WORK INSTRUCTION
All entries are to be given again verbatim.

Stored data entries

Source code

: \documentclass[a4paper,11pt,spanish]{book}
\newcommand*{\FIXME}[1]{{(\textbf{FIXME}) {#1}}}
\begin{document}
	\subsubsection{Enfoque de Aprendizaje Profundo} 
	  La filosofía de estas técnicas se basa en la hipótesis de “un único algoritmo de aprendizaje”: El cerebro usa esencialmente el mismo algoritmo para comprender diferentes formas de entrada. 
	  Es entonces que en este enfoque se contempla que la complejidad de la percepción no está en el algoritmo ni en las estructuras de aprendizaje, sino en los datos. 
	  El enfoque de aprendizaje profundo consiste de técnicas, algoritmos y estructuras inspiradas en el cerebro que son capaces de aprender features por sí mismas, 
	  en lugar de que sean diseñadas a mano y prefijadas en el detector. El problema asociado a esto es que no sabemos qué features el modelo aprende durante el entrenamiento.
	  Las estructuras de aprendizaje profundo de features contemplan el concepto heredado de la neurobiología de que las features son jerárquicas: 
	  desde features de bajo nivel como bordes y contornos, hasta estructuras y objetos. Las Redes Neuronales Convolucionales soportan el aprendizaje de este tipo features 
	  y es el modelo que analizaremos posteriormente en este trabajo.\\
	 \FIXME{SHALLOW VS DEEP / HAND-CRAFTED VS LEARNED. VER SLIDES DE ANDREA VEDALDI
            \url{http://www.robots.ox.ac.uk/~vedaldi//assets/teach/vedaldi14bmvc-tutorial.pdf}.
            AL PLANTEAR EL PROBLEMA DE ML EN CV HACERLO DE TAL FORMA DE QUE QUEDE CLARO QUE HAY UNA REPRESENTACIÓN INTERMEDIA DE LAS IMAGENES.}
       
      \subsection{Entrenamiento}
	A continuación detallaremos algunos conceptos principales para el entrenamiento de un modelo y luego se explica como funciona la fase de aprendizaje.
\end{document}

YOUR RESPONSE
Source code

: \documentclass[a4paper,11pt,spanish]{book}
\newcommand*{\FIXME}[1]{{(\textbf{FIXME}) {#1}}}
\begin{document}
	\subsubsection{Enfoque de Aprendizaje Profundo} 
	  La filosofía de estas técnicas se basa en la hipótesis de “un único algoritmo de aprendizaje”: El cerebro usa esencialmente el mismo algoritmo para comprender diferentes formas de entrada. 
	  Es entonces que en este enfoque se contempla que la complejidad de la percepción no está en el algoritmo ni en las estructuras de aprendizaje, sino en los datos. 
	  El enfoque de aprendizaje profundo consiste de técnicas, algoritmos y estructuras inspiradas en el cerebro que son capaces de aprender features por sí mismas, 
	  en lugar de que sean diseñadas a mano y prefijadas en el detector. El problema asociado a esto es que no sabemos qué features el modelo aprende durante el entrenamiento.
	  Las estructuras de aprendizaje profundo de features contemplan el concepto heredado de la neurobiología de que las features son jerárquicas: 
	  desde features de bajo nivel como bordes y contornos, hasta estructuras y objetos. Las Redes Neuronales Convolucionales soportan el aprendizaje de este tipo features 
	  y es el modelo que analizaremos posteriormente en este trabajo.\\
	 \FIXME{SHALLOW VS DEEP / HAND-CRAFTED VS LEARNED. VER SLIDES DE ANDREA VEDALDI
            \url{http://www.robots.ox.ac.uk/~vedaldi//assets/teach/vedaldi14bmvc-tutorial.pdf}.
            AL PLANTEAR EL PROBLEMA DE ML EN CV HACERLO DE TAL FORMA DE QUE QUEDE CLARO QUE HAY UNA REPRESENTACIÓN INTERMEDIA DE LAS IMAGENES.}
       
      \subsection{Entrenamiento}
	A continuación detallaremos algunos conceptos principales para el entrenamiento de un modelo y luego se explica como funciona la fase de aprendizaje.
\end{document}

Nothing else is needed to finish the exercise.